• **Work instruction**
Find each line below where the word "NewError" occurs, and copy it.

• **Information given**
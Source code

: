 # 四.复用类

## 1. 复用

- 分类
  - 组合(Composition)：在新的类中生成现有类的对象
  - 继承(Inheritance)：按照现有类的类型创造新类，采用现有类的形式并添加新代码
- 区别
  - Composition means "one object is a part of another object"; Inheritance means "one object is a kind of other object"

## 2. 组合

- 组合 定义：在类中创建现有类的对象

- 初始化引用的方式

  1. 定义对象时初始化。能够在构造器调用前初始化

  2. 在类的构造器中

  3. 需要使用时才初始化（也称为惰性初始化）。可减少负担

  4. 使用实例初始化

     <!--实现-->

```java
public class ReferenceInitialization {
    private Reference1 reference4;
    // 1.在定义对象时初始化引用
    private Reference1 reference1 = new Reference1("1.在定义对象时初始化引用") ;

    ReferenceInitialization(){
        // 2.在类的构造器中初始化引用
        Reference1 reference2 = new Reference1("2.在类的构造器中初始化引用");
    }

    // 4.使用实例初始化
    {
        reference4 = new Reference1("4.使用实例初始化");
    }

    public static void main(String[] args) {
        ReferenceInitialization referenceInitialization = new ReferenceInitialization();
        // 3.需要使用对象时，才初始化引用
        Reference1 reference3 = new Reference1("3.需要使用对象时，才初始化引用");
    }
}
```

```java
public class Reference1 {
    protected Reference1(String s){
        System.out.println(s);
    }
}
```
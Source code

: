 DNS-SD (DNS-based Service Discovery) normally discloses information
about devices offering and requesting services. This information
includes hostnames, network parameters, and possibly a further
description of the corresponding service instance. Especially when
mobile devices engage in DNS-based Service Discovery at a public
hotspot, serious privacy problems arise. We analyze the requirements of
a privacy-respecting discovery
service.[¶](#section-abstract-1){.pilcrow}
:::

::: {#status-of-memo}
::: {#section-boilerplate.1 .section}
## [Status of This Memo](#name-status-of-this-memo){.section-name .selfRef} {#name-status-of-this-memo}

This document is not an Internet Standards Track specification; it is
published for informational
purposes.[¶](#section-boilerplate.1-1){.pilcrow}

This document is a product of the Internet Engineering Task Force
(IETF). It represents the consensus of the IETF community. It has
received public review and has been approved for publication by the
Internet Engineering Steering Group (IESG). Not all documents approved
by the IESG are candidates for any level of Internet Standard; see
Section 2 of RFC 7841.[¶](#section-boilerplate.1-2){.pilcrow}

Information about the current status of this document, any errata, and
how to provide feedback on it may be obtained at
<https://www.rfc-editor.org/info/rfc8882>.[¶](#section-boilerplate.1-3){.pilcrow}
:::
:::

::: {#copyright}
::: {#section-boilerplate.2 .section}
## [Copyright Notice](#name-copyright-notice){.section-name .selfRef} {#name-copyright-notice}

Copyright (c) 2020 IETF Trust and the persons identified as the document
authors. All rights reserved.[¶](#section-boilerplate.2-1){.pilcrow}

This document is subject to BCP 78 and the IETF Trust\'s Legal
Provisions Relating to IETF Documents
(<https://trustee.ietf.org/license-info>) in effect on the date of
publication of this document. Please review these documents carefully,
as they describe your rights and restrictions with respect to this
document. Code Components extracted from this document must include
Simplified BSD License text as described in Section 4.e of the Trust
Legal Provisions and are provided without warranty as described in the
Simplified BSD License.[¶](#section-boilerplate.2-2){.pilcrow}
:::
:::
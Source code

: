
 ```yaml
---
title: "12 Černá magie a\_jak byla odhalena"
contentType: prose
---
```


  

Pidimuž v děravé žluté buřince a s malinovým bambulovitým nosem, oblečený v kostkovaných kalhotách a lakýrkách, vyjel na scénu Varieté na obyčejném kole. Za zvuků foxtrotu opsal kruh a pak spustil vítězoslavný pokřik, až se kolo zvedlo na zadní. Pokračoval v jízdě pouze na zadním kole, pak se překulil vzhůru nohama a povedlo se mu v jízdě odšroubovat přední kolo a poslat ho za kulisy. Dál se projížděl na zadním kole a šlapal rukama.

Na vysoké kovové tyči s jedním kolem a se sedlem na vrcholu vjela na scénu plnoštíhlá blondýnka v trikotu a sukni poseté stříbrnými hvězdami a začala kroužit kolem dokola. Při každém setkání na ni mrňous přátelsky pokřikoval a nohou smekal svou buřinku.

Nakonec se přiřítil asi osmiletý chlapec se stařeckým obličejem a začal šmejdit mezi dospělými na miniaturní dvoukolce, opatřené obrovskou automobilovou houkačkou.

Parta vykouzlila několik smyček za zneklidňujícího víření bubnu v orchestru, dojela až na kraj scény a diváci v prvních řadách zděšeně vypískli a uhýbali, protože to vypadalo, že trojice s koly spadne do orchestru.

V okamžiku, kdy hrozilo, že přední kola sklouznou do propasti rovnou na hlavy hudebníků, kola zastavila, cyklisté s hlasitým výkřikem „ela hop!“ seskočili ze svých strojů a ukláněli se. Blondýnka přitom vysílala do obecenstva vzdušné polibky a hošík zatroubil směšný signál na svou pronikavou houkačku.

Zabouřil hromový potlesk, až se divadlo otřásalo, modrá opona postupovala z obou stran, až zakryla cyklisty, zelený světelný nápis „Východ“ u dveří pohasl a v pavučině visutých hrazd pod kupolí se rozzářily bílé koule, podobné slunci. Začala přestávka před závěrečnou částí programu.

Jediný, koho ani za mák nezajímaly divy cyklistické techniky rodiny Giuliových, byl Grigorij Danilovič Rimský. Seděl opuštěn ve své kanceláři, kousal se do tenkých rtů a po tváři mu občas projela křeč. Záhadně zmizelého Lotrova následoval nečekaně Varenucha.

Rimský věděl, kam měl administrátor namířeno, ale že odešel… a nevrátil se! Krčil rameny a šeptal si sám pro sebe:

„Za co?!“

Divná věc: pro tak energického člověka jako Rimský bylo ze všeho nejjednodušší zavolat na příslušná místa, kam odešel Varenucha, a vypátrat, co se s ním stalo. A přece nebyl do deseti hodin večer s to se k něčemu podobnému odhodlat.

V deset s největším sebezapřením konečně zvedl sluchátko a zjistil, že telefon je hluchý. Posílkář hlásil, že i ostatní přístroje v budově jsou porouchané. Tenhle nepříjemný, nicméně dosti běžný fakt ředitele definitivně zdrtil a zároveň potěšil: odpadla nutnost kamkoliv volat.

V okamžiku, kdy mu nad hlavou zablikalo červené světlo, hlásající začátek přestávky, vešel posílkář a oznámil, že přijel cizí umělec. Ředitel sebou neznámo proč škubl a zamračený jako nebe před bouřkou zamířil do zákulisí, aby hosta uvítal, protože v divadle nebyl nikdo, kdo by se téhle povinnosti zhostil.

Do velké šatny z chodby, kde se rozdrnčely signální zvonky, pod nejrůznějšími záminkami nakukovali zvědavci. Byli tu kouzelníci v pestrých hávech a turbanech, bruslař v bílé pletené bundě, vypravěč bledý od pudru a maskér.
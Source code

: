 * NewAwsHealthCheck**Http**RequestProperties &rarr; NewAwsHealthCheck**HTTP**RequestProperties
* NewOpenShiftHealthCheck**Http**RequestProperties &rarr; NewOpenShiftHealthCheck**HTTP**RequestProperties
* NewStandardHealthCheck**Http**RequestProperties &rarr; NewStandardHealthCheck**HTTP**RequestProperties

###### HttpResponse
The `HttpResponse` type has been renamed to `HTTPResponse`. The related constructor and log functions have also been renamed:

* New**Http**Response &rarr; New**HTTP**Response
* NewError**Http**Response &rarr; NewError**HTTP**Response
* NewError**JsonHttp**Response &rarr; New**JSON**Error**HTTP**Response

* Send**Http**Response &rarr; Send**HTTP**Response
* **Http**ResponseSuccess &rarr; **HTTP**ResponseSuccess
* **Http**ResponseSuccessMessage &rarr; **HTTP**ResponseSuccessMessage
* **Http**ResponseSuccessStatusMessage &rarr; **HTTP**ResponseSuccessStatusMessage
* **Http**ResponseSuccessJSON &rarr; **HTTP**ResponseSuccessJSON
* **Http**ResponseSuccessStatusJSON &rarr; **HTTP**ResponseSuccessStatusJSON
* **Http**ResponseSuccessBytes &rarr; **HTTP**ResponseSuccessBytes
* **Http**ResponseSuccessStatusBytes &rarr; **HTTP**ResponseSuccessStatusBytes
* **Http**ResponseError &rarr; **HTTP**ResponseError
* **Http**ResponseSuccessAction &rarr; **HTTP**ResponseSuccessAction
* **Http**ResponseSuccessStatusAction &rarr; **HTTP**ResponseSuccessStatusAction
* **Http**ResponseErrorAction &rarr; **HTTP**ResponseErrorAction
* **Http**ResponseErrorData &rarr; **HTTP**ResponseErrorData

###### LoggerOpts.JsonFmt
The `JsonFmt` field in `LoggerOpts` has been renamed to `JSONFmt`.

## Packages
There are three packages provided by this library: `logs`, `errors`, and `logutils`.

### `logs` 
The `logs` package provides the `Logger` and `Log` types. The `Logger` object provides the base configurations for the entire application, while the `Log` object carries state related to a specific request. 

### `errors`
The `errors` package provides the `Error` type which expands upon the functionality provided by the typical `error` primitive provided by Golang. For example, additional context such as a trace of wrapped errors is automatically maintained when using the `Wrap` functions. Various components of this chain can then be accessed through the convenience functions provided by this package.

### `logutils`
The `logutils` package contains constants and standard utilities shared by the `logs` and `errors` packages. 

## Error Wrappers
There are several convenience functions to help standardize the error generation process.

• **Answer space**
* NewError**Http**Response &rarr; NewError**HTTP**Response
* NewError**JsonHttp**Response &rarr; New**JSON**Error**HTTP**Response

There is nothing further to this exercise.